Assigned task ::
Search term "string": copy each line of the records that contains it.

·····

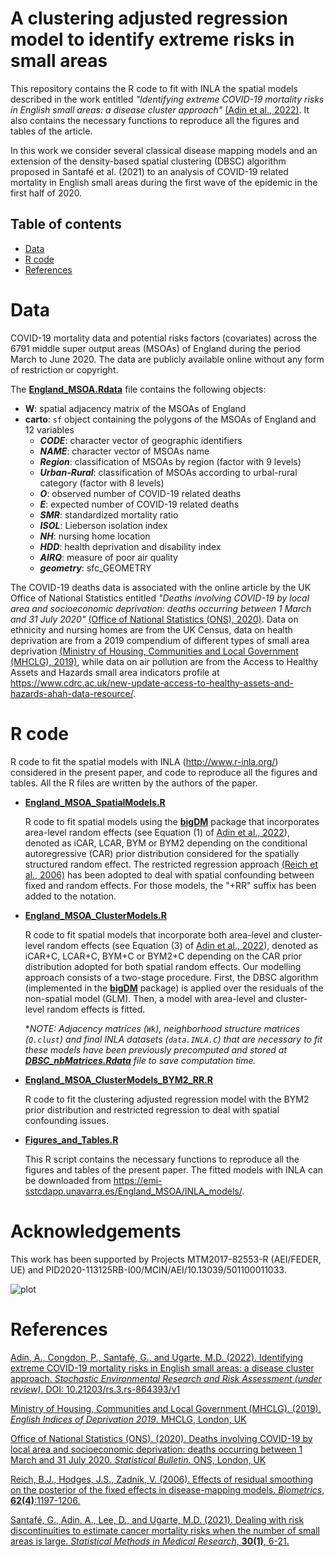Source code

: # A clustering adjusted regression model to identify extreme risks in small areas
This repository contains the R code to fit with INLA the spatial models described in the work entitled _"Identifying extreme COVID-19 mortality risks in English small areas: a disease cluster approach"_ [(Adin et al., 2022)](https://doi.org/10.21203/rs.3.rs-864393/v1). It also contains the necessary functions to reproduce all the figures and tables of the article.

In this work we consider several classical disease mapping models and an extension of the density-based spatial clustering (DBSC) algorithm proposed in Santafé et al. (2021) to an analysis of COVID-19 related mortality in English small areas during the first wave of the epidemic in the first half of 2020. 


## Table of contents

- [Data](#Data)
- [R code](#R-code)
- [References](#References)


# Data
COVID-19 mortality data and potential risks factors (covariates) across the 6791 middle super output areas (MSOAs) of England during the period March to June 2020. The data are publicly available online without any form of restriction or copyright.

The [**England_MSOA.Rdata**](https://github.com/spatialstatisticsupna/DBSC_RR_article/blob/master/data/England_MSOA.Rdata) file contains the following objects:
  - **W**: spatial adjacency matrix of the MSOAs of England
  - **carto**: `sf` object containing the polygons of the MSOAs of England and 12 variables
    - **_CODE_**: character vector of geographic identifiers
    - **_NAME_**: character vector of MSOAs name
    - **_Region_**: classification of MSOAs by region (factor with 9 levels)
    - **_Urban-Rural_**: classification of MSOAs according to urbal-rural category (factor with 8 levels)
    - **_O_**: observed number of COVID-19 related deaths
    - **_E_**: expected number of COVID-19 related deaths
    - **_SMR_**: standardized mortality ratio
    - **_ISOL_**: Lieberson isolation index
    - **_NH_**: nursing home location
    - **_HDD_**: health deprivation and disability index
    - **_AIRQ_**: measure of poor air quality
    - **_geometry_**: sfc_GEOMETRY
  

The COVID-19 deaths data is associated with the online article by the UK Office of National Statistics entitled _"Deaths involving COVID-19 by local area and socioeconomic deprivation: deaths occurring between 1 March and 31 July 2020"_ [(Office of National Statistics (ONS), 2020)](https://backup.ons.gov.uk/wp-content/uploads/sites/3/2020/08/Deaths-involving-COVID-19-by-local-area-and-socioeconomic-deprivation-deaths-occurring-between-1-March-and-31-.pdf). Data on ethnicity and nursing homes are from the UK Census, data on health deprivation are from a 2019 compendium of different types of small area deprivation [(Ministry of Housing, Communities and Local Government (MHCLG), 2019)](https://dera.ioe.ac.uk/34259/1/IoD2019_Technical_Report.pdf), while data on air pollution are from the Access to Healthy Assets and Hazards small area indicators profile at https://www.cdrc.ac.uk/new-update-access-to-healthy-assets-and-hazards-ahah-data-resource/.


# R code
R code to fit the spatial models with INLA (http://www.r-inla.org/) considered in the present paper, and code to reproduce all the figures and tables. All the R files are written by the authors of the paper.

- [**England_MSOA_SpatialModels.R**](https://github.com/spatialstatisticsupna/DBSC_RR_article/blob/master/R/England_MSOA_SpatialModels.R)

  R code to fit spatial models using the [**bigDM**](https://github.com/spatialstatisticsupna/bigDM) package that incorporates area-level random effects (see Equation (1) of [Adin et al., 2022](https://doi.org/10.21203/rs.3.rs-864393/v1)), denoted as iCAR, LCAR, BYM or BYM2 depending on the conditional autoregressive (CAR) prior distribution considered for the spatially structured random effect. The restricted regression approach [(Reich et al., 2006)](https://doi.org/10.1111/j.1541-0420.2006.00617.x) has been adopted to deal with spatial confounding between fixed and random effects. For those models, the "+RR" suffix has been added to the notation.

- [**England_MSOA_ClusterModels.R**](https://github.com/spatialstatisticsupna/DBSC_RR_article/blob/master/R/England_MSOA_ClusterModels.R)

  R code to fit spatial models that incorporate both area-level and cluster-level random effects (see Equation (3) of [Adin et al., 2022](https://doi.org/10.21203/rs.3.rs-864393/v1)), denoted as iCAR+C, LCAR+C, BYM+C or BYM2+C depending on the CAR prior distribution adopted for both spatial random effects. Our modelling approach consists of a two-stage procedure. First, the DBSC algorithm (implemented in the [**bigDM**](https://github.com/spatialstatisticsupna/bigDM) package) is applied over the residuals of the non-spatial model (GLM). Then, a model with area-level and cluster-level random effects is fitted.
  
  *_NOTE: Adjacency matrices (`Wk`), neighborhood structure matrices (`Q.clust`) and final INLA datasets (`data.INLA.C`) that are necessary to fit these models have been previously precomputed and stored at [**DBSC_nbMatrices.Rdata**](https://github.com/spatialstatisticsupna/DBSC_RR_article/blob/master/R/DBSC_nbMatrices.Rdata) file to save computation time._

- [**England_MSOA_ClusterModels_BYM2_RR.R**](https://github.com/spatialstatisticsupna/DBSC_RR_article/blob/master/R/England_MSOA_ClusterModels_BYM2_RR.R)
  
  R code to fit the clustering adjusted regression model with the BYM2 prior distribution and restricted regression to deal with spatial confounding issues.

- [**Figures_and_Tables.R**](https://github.com/spatialstatisticsupna/DBSC_RR_article/blob/master/R/Figures_and_Tables.R)
  
  This R script contains the necessary functions to reproduce all the figures and tables of the present paper. The fitted models with INLA can be downloaded from https://emi-sstcdapp.unavarra.es/England_MSOA/INLA_models/.
  
  
# Acknowledgements
This work has been supported by Projects MTM2017-82553-R (AEI/FEDER, UE) and PID2020-113125RB-I00/MCIN/AEI/10.13039/501100011033. 

![plot](https://github.com/spatialstatisticsupna/bigDM/blob/master/micin-aei.jpg)


# References
[Adin, A., Congdon, P., Santafé, G., and Ugarte, M.D. (2022). Identifying extreme COVID-19 mortality risks in English small areas: a disease cluster approach. _Stochastic Environmental Research and Risk Assessment (under review)_. DOI: 10.21203/rs.3.rs-864393/v1](https://www.researchsquare.com/article/rs-864393/v1)

[Ministry of Housing, Communities and Local Government (MHCLG). (2019). _English Indices of Deprivation 2019_. MHCLG, London, UK](https://dera.ioe.ac.uk/34259/1/IoD2019_Technical_Report.pdf)

[Office of National Statistics (ONS). (2020). Deaths involving COVID-19 by local area and socioeconomic deprivation: deaths occurring between 1 March and 31 July 2020. _Statistical Bulletin_. ONS, London, UK](https://backup.ons.gov.uk/wp-content/uploads/sites/3/2020/08/Deaths-involving-COVID-19-by-local-area-and-socioeconomic-deprivation-deaths-occurring-between-1-March-and-31-.pdf)

[Reich, B.J., Hodges, J.S., Zadnik, V. (2006). Effects of residual smoothing on the posterior of the fixed effects in disease-mapping models. _Biometrics_, **62(4)**:1197-1206.](https://doi.org/10.1111/j.1541-0420.2006.00617.x)

[Santafé, G., Adin, A., Lee, D., and Ugarte, M.D. (2021). Dealing with risk discontinuities to estimate cancer mortality risks when the number of small areas is large. _Statistical Methods in Medical Research_, __30(1)__, 6-21.](https://doi.org/10.1177/0962280220946502) 
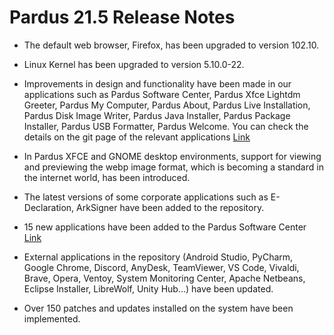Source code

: # Pardus 21.5 Release Notes

- The default web browser, Firefox, has been upgraded to version 102.10.

- Linux Kernel has been upgraded to version 5.10.0-22.

- Improvements in design and functionality have been made in our applications such as Pardus Software Center, Pardus Xfce Lightdm Greeter, Pardus My Computer, Pardus About, Pardus Live Installation, Pardus Disk Image Writer, Pardus Java Installer, Pardus Package Installer, Pardus USB Formatter, Pardus Welcome. You can check the details on the git page of the relevant applications [Link](https://github.com/orgs/pardus/repositories?type=all)

- In Pardus XFCE and GNOME desktop environments, support for viewing and previewing the webp image format, which is becoming a standard in the internet world, has been introduced.

- The latest versions of some corporate applications such as E-Declaration, ArkSigner have been added to the repository.

- 15 new applications have been added to the Pardus Software Center [Link](https://apps.pardus.org.tr/cat/all?sort=date)

- External applications in the repository (Android Studio, PyCharm, Google Chrome, Discord, AnyDesk, TeamViewer, VS Code, Vivaldi, Brave, Opera, Ventoy, System Monitoring Center, Apache Netbeans, Eclipse Installer, LibreWolf, Unity Hub...) have been updated.

- Over 150 patches and updates installed on the system have been implemented.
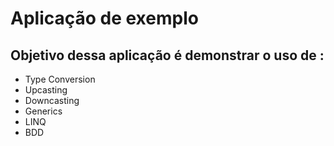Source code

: # Aplicação de exemplo

## Objetivo dessa aplicação é demonstrar o uso de :
- Type Conversion
- Upcasting
- Downcasting
- Generics
- LINQ
- BDD
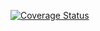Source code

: [![Coverage Status](https://coveralls.io/repos/github/kageruka02/mybackend/badge.png?branch=main&kill_cache=1)](https://coveralls.io/github/kageruka02/backend?branch=main)
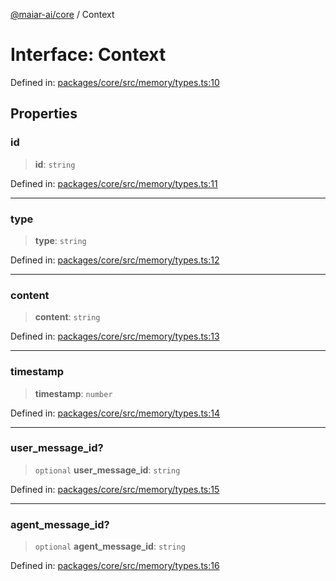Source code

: [@maiar-ai/core](../index.md) / Context

# Interface: Context

Defined in: [packages/core/src/memory/types.ts:10](https://github.com/UraniumCorporation/maiar-ai/blob/main/packages/core/src/memory/types.ts#L10)

## Properties

### id

> **id**: `string`

Defined in: [packages/core/src/memory/types.ts:11](https://github.com/UraniumCorporation/maiar-ai/blob/main/packages/core/src/memory/types.ts#L11)

***

### type

> **type**: `string`

Defined in: [packages/core/src/memory/types.ts:12](https://github.com/UraniumCorporation/maiar-ai/blob/main/packages/core/src/memory/types.ts#L12)

***

### content

> **content**: `string`

Defined in: [packages/core/src/memory/types.ts:13](https://github.com/UraniumCorporation/maiar-ai/blob/main/packages/core/src/memory/types.ts#L13)

***

### timestamp

> **timestamp**: `number`

Defined in: [packages/core/src/memory/types.ts:14](https://github.com/UraniumCorporation/maiar-ai/blob/main/packages/core/src/memory/types.ts#L14)

***

### user\_message\_id?

> `optional` **user\_message\_id**: `string`

Defined in: [packages/core/src/memory/types.ts:15](https://github.com/UraniumCorporation/maiar-ai/blob/main/packages/core/src/memory/types.ts#L15)

***

### agent\_message\_id?

> `optional` **agent\_message\_id**: `string`

Defined in: [packages/core/src/memory/types.ts:16](https://github.com/UraniumCorporation/maiar-ai/blob/main/packages/core/src/memory/types.ts#L16)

·····

Answer space ::
> **id**: `string`
> **type**: `string`
> **content**: `string`
> `optional` **user\_message\_id**: `string`
> `optional` **agent\_message\_id**: `string`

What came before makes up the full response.